(Data items)

= = =

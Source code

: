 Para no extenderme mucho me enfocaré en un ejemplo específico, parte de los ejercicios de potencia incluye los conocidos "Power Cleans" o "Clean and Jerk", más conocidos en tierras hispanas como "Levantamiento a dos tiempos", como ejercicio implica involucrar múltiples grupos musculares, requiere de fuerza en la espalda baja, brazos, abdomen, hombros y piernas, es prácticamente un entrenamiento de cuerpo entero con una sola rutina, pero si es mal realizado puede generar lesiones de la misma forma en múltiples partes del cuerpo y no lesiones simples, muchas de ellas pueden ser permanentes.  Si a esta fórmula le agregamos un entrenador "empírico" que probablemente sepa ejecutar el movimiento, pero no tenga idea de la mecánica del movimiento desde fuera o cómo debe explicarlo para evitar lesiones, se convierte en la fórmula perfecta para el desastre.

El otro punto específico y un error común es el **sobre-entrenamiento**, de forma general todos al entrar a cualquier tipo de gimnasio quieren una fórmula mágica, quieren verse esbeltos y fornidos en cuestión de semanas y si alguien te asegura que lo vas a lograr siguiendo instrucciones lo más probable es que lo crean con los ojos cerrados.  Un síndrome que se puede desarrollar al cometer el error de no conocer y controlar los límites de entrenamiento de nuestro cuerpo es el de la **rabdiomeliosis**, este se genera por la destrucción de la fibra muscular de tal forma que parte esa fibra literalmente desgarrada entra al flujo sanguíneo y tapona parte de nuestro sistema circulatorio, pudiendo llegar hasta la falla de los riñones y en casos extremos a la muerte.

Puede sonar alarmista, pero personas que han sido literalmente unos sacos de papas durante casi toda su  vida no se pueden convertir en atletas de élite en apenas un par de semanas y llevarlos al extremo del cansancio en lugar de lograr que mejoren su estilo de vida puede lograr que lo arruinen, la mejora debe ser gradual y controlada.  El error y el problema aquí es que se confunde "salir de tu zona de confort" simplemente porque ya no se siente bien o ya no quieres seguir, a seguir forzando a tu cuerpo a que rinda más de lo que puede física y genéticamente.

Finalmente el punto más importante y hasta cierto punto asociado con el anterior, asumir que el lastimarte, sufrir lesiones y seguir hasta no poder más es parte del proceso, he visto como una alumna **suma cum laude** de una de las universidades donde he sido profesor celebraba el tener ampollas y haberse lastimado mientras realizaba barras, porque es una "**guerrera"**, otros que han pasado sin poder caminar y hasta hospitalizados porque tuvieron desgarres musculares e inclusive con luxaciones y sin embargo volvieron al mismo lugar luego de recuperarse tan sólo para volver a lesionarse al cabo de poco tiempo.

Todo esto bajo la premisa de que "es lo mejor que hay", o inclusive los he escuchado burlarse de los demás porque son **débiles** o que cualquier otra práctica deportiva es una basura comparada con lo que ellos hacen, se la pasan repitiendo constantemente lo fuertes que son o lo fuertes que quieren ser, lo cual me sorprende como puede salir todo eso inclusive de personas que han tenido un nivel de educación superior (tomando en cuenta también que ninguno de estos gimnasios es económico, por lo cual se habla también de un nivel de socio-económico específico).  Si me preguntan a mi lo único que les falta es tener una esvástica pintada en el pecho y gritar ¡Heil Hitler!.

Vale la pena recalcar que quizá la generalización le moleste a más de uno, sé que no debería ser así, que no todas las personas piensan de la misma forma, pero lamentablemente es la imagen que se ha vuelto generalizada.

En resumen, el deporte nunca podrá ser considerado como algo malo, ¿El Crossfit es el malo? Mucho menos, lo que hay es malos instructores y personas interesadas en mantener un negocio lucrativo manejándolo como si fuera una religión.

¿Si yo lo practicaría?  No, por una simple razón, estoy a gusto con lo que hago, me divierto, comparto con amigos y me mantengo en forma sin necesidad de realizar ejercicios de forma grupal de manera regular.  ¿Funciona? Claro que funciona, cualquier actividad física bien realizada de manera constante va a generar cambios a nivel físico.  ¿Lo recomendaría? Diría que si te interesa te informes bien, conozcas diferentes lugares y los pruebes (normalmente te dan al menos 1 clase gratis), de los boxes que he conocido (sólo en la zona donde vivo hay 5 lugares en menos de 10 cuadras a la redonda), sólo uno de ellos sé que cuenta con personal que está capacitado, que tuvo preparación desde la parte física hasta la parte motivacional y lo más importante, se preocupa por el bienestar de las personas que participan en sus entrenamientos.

= = =

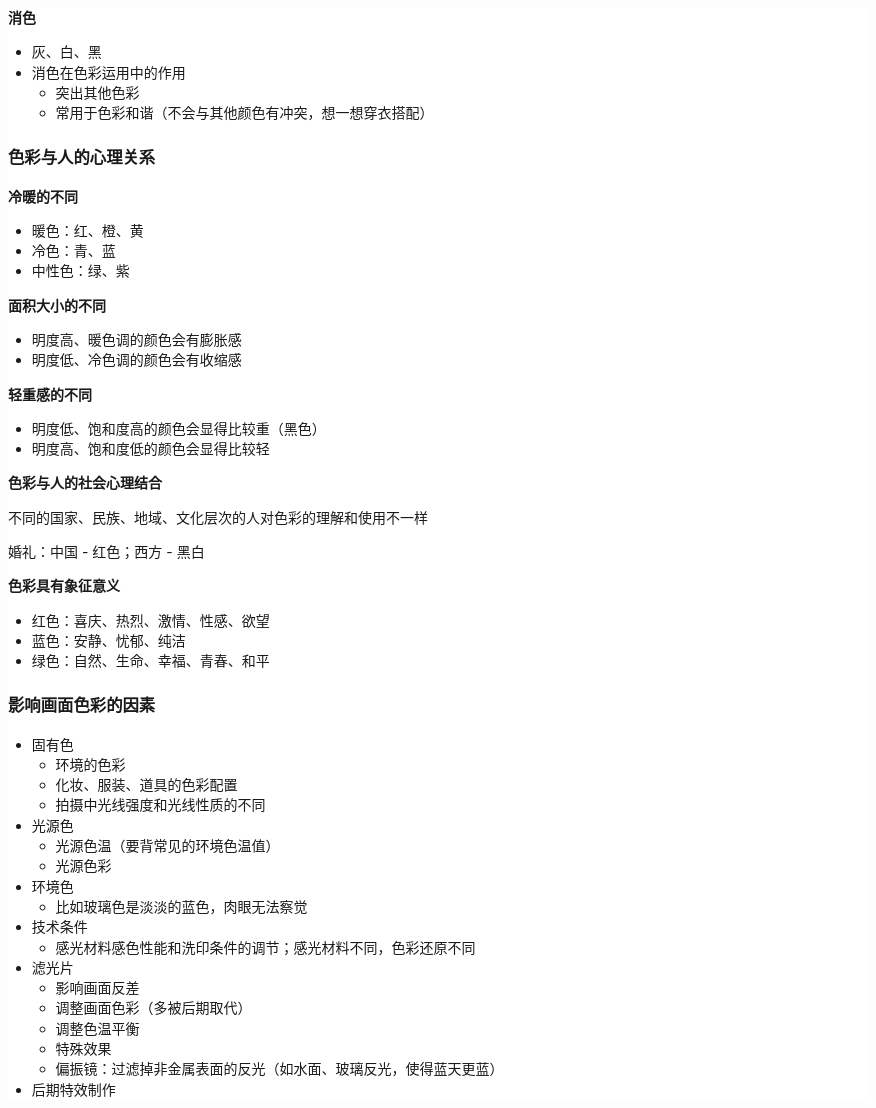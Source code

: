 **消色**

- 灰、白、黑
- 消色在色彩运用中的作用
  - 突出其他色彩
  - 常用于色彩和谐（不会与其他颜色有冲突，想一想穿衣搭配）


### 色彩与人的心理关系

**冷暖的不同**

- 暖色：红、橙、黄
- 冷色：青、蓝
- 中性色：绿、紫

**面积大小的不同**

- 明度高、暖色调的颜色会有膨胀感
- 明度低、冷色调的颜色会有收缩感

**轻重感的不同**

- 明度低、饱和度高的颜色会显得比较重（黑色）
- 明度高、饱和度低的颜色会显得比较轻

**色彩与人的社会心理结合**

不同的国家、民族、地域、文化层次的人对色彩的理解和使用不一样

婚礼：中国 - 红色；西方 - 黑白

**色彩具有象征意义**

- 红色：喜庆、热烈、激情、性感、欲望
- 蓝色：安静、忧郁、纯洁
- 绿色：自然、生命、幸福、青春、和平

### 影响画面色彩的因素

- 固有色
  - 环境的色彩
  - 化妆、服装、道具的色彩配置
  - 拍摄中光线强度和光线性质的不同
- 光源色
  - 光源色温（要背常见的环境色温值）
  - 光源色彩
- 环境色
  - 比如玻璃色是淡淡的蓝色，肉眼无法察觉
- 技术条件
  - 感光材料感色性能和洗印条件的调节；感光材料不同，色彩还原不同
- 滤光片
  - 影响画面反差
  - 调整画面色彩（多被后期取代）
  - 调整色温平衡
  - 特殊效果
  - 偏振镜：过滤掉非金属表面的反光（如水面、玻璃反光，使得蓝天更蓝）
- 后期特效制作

= = =

### WORK TASK:
Across the data, pull every line containing the string "salir".

### RESULT OF THE TASK:
Puede sonar alarmista, pero personas que han sido literalmente unos sacos de papas durante casi toda su  vida no se pueden convertir en atletas de élite en apenas un par de semanas y llevarlos al extremo del cansancio en lugar de lograr que mejoren su estilo de vida puede lograr que lo arruinen, la mejora debe ser gradual y controlada.  El error y el problema aquí es que se confunde "salir de tu zona de confort" simplemente porque ya no se siente bien o ya no quieres seguir, a seguir forzando a tu cuerpo a que rinda más de lo que puede física y genéticamente.
Todo esto bajo la premisa de que "es lo mejor que hay", o inclusive los he escuchado burlarse de los demás porque son **débiles** o que cualquier otra práctica deportiva es una basura comparada con lo que ellos hacen, se la pasan repitiendo constantemente lo fuertes que son o lo fuertes que quieren ser, lo cual me sorprende como puede salir todo eso inclusive de personas que han tenido un nivel de educación superior (tomando en cuenta también que ninguno de estos gimnasios es económico, por lo cual se habla también de un nivel de socio-económico específico).  Si me preguntan a mi lo único que les falta es tener una esvástica pintada en el pecho y gritar ¡Heil Hitler!.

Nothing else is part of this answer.